Michael: Generation Z will have no problem living in a virtual world, and they may see it as genuine; but I am not sure if such a life can ever be truly genuine. I may be alone when I am on the Internet but it is not the same as when I just sit alone in introspection.
David: To introspect, to meditate, is to communicate with oneself, in oneself—or with God, therefore there can be no mediation, technological or otherwise. Through small w worship, we may allow our religions (our our cultures) to try to mediate, but their mediation is subject to interference, noise, and degradation such as to corrupt the messages from God. To me, no cultural artifact has any business in seeking to mediate in the process of Big W Worship (that is, to interfere in any communion between God and the individual.) I believe all humanity shares the same understanding of the fundamental concepts of love, compassion, and so on; and expresses them differently only because of cultural intervention.
Anonymous: God asked Moses to get the Israelites out of Egypt so they could worship him. Why could they not worship him in Egypt? Did the surrounding environment and culture prevent it? Worship in the desert or on the mountain is unconnected to technologies, objects, and rules. It is personal. God is not a geek.
David: In many ways, we appoint the church to serve as our attorney to mediate with God on our behalf. We pray for the intercession of the (church-created) saints. If our lawyer is good, do we need to be good? It doesn’t seem right!
Don: Is it possible to use culture and technology responsibly in worship? Is it even possible to avoid the use of technology in worship? It is so culturally embedded in our worship and faith experience that is seems impractical or impossible to eradicate it. How does this affect the generation that spends 17 hours a day online? To ask them to keep it out of worship would seem to e asking them to embrace something totally counter-cultural, something counter to what they think is real but others think is not.

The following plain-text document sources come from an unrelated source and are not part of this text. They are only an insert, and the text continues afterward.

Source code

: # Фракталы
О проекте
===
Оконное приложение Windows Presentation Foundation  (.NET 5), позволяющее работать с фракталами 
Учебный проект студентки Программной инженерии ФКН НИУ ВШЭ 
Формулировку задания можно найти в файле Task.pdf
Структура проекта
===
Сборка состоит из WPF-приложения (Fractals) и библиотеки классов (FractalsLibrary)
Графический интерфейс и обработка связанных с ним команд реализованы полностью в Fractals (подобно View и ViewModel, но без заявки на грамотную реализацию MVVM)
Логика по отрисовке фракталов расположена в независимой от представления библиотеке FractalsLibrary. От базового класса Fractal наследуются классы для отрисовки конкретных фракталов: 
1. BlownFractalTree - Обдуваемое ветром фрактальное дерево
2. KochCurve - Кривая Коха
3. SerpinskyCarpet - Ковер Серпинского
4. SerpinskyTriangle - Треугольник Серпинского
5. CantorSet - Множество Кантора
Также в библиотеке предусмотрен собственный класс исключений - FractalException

Anonymous: You can’t get rid of it, and shouldn’t: It is a means by which to get close enough to God to let the individual take over and complete the journey, where the technology leaves off.
Osama: Conversely, can technology separate people from God? Technology is a gift from God, and it has an enormous impact, but it does not necessarily change the mind of the believer—a mind shaped as a child by its parents.
Anonymous: It can be used for good, but Satan is smart enough to turn it to his account also, shaking the faith of believers in God by tempting them with enticing alternative viewpoints, for example. The issue is not so much between the believer and Satan but between God and Satan. We’re just caught in the middle. The technology is both threat and opportunity—it can be maleficent or beneficent, depending on who is using it.
Robin: The same technology that helps us see different worship styles is the same technology that ISIS uses to recruit people to do evil.
Anonymous: God is in control, and will decide on the appropriate time and place for technology. We can’t do that.
Michael: The megachurch would not have been possible before the invention of the microphone. Small congregations were all that could be addressed.
Anonymous: Moses addressed 600,000 people, without a microphone!
David: The megachurch preacher might declare through the microphone that it is not OK to kill people. But a transient voltage spike might cut out the word “not”. That is the problem with any kind of mediation. The only way to hear the authentic voice of God is through introspection, through listening for that inner voice. To listen to the voice of God through any medium is to risk the very soul, in my view. I accept the voice of Jesus as mediated through the Bible, but only because it resonates perfectly with the inner voice, When we read the radical statement: “Turn the other cheek!” it astonishes the intellect yet resonates with the inner voice. You just know it is good and right, even though you may feel incapable of doing it.
I agree that technology may help us in our quest for spirituality, but it should not be taken to represent spirituality or God in any way.